• _YOUR INSTRUCTIONS_
Everything in the records must be copied exactly except the pictures.
INFORMATION GIVEN START
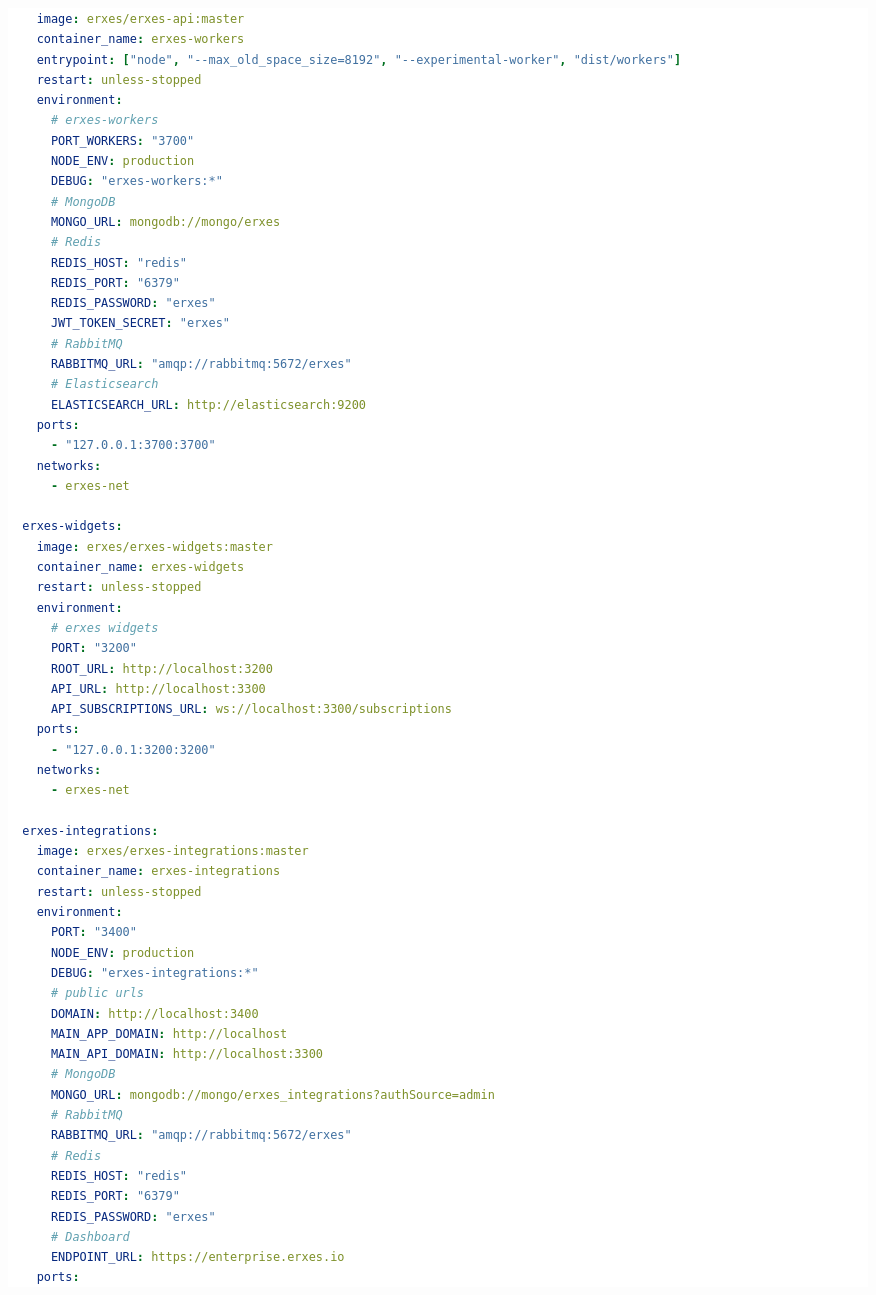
 ```yaml
    image: erxes/erxes-api:master
    container_name: erxes-workers
    entrypoint: ["node", "--max_old_space_size=8192", "--experimental-worker", "dist/workers"]
    restart: unless-stopped
    environment:
      # erxes-workers
      PORT_WORKERS: "3700"
      NODE_ENV: production
      DEBUG: "erxes-workers:*"
      # MongoDB
      MONGO_URL: mongodb://mongo/erxes
      # Redis
      REDIS_HOST: "redis"
      REDIS_PORT: "6379"
      REDIS_PASSWORD: "erxes"
      JWT_TOKEN_SECRET: "erxes"
      # RabbitMQ
      RABBITMQ_URL: "amqp://rabbitmq:5672/erxes"
      # Elasticsearch
      ELASTICSEARCH_URL: http://elasticsearch:9200
    ports:
      - "127.0.0.1:3700:3700"
    networks:
      - erxes-net

  erxes-widgets:
    image: erxes/erxes-widgets:master
    container_name: erxes-widgets
    restart: unless-stopped
    environment:
      # erxes widgets
      PORT: "3200"
      ROOT_URL: http://localhost:3200
      API_URL: http://localhost:3300
      API_SUBSCRIPTIONS_URL: ws://localhost:3300/subscriptions
    ports:
      - "127.0.0.1:3200:3200"
    networks:
      - erxes-net

  erxes-integrations:
    image: erxes/erxes-integrations:master
    container_name: erxes-integrations
    restart: unless-stopped
    environment:
      PORT: "3400"
      NODE_ENV: production
      DEBUG: "erxes-integrations:*"
      # public urls
      DOMAIN: http://localhost:3400
      MAIN_APP_DOMAIN: http://localhost
      MAIN_API_DOMAIN: http://localhost:3300
      # MongoDB
      MONGO_URL: mongodb://mongo/erxes_integrations?authSource=admin
      # RabbitMQ
      RABBITMQ_URL: "amqp://rabbitmq:5672/erxes"
      # Redis
      REDIS_HOST: "redis"
      REDIS_PORT: "6379"
      REDIS_PASSWORD: "erxes"
      # Dashboard
      ENDPOINT_URL: https://enterprise.erxes.io
    ports:
```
INFORMATION GIVEN END
• _ANSWER TO THIS TASK_
 ```yaml
    image: erxes/erxes-api:master
    container_name: erxes-workers
    entrypoint: ["node", "--max_old_space_size=8192", "--experimental-worker", "dist/workers"]
    restart: unless-stopped
    environment:
      # erxes-workers
      PORT_WORKERS: "3700"
      NODE_ENV: production
      DEBUG: "erxes-workers:*"
      # MongoDB
      MONGO_URL: mongodb://mongo/erxes
      # Redis
      REDIS_HOST: "redis"
      REDIS_PORT: "6379"
      REDIS_PASSWORD: "erxes"
      JWT_TOKEN_SECRET: "erxes"
      # RabbitMQ
      RABBITMQ_URL: "amqp://rabbitmq:5672/erxes"
      # Elasticsearch
      ELASTICSEARCH_URL: http://elasticsearch:9200
    ports:
      - "127.0.0.1:3700:3700"
    networks:
      - erxes-net

  erxes-widgets:
    image: erxes/erxes-widgets:master
    container_name: erxes-widgets
    restart: unless-stopped
    environment:
      # erxes widgets
      PORT: "3200"
      ROOT_URL: http://localhost:3200
      API_URL: http://localhost:3300
      API_SUBSCRIPTIONS_URL: ws://localhost:3300/subscriptions
    ports:
      - "127.0.0.1:3200:3200"
    networks:
      - erxes-net

  erxes-integrations:
    image: erxes/erxes-integrations:master
    container_name: erxes-integrations
    restart: unless-stopped
    environment:
      PORT: "3400"
      NODE_ENV: production
      DEBUG: "erxes-integrations:*"
      # public urls
      DOMAIN: http://localhost:3400
      MAIN_APP_DOMAIN: http://localhost
      MAIN_API_DOMAIN: http://localhost:3300
      # MongoDB
      MONGO_URL: mongodb://mongo/erxes_integrations?authSource=admin
      # RabbitMQ
      RABBITMQ_URL: "amqp://rabbitmq:5672/erxes"
      # Redis
      REDIS_HOST: "redis"
      REDIS_PORT: "6379"
      REDIS_PASSWORD: "erxes"
      # Dashboard
      ENDPOINT_URL: https://enterprise.erxes.io
    ports:
```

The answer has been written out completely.